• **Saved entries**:
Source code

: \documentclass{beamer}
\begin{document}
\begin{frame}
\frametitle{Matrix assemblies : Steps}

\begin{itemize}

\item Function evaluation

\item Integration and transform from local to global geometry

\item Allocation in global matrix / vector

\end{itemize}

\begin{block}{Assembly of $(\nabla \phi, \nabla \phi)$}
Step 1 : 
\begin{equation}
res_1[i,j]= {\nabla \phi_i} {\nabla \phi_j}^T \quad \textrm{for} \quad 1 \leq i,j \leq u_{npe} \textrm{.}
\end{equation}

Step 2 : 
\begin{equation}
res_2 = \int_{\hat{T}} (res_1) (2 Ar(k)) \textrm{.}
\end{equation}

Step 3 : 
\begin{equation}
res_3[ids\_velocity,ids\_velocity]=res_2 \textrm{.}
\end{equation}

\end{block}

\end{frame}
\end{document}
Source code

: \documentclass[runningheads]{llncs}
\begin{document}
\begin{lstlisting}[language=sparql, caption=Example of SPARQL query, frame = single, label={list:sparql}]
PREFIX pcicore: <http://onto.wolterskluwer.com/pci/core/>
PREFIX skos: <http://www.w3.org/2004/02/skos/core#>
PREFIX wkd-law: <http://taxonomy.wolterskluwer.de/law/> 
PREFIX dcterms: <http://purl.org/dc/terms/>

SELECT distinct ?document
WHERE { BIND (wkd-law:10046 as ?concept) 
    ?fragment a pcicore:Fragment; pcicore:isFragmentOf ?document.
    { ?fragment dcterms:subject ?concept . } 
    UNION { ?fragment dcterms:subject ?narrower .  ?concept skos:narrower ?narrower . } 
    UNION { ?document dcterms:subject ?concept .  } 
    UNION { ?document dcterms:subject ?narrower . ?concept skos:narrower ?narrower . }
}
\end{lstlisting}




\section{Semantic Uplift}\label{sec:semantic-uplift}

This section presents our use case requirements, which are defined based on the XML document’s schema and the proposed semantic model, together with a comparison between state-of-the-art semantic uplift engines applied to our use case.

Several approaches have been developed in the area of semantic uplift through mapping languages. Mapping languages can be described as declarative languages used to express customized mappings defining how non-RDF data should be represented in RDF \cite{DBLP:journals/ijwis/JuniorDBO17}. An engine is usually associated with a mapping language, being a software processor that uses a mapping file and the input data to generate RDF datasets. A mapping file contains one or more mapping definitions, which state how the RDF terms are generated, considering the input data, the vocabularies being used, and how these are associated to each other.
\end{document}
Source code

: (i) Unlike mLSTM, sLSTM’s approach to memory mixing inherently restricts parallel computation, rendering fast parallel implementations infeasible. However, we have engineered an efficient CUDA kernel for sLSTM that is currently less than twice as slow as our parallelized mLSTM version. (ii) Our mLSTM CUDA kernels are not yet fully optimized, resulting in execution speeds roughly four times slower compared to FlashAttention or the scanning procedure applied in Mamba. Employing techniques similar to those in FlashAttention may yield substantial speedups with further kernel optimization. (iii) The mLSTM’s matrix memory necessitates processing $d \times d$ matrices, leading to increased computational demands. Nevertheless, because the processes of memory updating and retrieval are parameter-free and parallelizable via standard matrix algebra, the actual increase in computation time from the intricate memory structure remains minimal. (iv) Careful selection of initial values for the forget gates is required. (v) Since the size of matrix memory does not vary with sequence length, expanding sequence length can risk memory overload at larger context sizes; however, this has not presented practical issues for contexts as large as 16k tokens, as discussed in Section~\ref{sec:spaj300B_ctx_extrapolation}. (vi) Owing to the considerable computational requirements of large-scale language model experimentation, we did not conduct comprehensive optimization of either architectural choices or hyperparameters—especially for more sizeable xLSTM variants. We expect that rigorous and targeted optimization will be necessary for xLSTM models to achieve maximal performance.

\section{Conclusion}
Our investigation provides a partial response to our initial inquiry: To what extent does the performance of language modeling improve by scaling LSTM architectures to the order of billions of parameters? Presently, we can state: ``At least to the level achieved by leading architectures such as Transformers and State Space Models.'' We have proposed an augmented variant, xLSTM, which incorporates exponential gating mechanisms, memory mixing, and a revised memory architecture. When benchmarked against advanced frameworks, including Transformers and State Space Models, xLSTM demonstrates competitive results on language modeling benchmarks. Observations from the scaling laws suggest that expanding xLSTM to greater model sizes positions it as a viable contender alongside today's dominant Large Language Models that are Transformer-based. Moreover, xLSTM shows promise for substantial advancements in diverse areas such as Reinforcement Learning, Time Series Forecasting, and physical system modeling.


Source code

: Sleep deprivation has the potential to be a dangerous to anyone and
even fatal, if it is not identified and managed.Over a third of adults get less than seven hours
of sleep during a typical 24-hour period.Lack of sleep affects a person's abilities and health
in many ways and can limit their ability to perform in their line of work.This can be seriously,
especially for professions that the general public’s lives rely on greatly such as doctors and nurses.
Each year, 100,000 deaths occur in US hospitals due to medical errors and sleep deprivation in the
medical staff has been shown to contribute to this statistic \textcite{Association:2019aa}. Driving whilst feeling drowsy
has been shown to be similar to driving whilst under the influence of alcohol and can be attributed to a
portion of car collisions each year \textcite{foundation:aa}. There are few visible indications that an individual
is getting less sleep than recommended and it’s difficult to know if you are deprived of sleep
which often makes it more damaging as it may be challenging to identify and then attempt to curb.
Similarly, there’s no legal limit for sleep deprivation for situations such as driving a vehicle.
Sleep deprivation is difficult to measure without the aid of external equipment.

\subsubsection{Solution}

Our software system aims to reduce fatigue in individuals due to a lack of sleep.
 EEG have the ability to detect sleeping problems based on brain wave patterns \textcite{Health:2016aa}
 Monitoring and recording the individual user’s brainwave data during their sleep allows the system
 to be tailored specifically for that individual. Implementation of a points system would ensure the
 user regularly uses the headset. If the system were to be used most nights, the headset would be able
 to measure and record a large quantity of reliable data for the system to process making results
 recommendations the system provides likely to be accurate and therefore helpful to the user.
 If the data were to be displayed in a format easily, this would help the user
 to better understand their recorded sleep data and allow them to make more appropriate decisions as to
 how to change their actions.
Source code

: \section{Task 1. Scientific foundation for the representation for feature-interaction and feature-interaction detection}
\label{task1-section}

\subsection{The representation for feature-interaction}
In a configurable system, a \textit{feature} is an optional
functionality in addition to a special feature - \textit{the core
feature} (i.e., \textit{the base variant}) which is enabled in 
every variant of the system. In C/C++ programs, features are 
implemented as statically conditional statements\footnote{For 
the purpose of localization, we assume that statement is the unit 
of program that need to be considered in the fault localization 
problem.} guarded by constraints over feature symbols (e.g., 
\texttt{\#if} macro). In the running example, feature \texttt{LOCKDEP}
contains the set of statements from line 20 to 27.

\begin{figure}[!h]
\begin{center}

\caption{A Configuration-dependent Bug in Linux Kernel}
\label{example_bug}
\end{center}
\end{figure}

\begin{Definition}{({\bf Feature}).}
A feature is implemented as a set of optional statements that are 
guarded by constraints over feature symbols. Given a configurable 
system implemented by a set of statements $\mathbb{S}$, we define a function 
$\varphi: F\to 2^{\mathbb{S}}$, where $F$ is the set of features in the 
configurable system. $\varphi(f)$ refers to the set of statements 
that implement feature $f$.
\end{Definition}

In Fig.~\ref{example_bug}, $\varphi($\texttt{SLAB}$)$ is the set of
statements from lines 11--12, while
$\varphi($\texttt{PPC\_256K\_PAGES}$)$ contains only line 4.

• **Exercise requirements**:
Search the data for "fragment". Copy each line that has it.

• **Solution to this task**:
    ?fragment a pcicore:Fragment; pcicore:isFragmentOf ?document.
    { ?fragment dcterms:subject ?concept . } 
    UNION { ?fragment dcterms:subject ?narrower .  ?concept skos:narrower ?narrower . } 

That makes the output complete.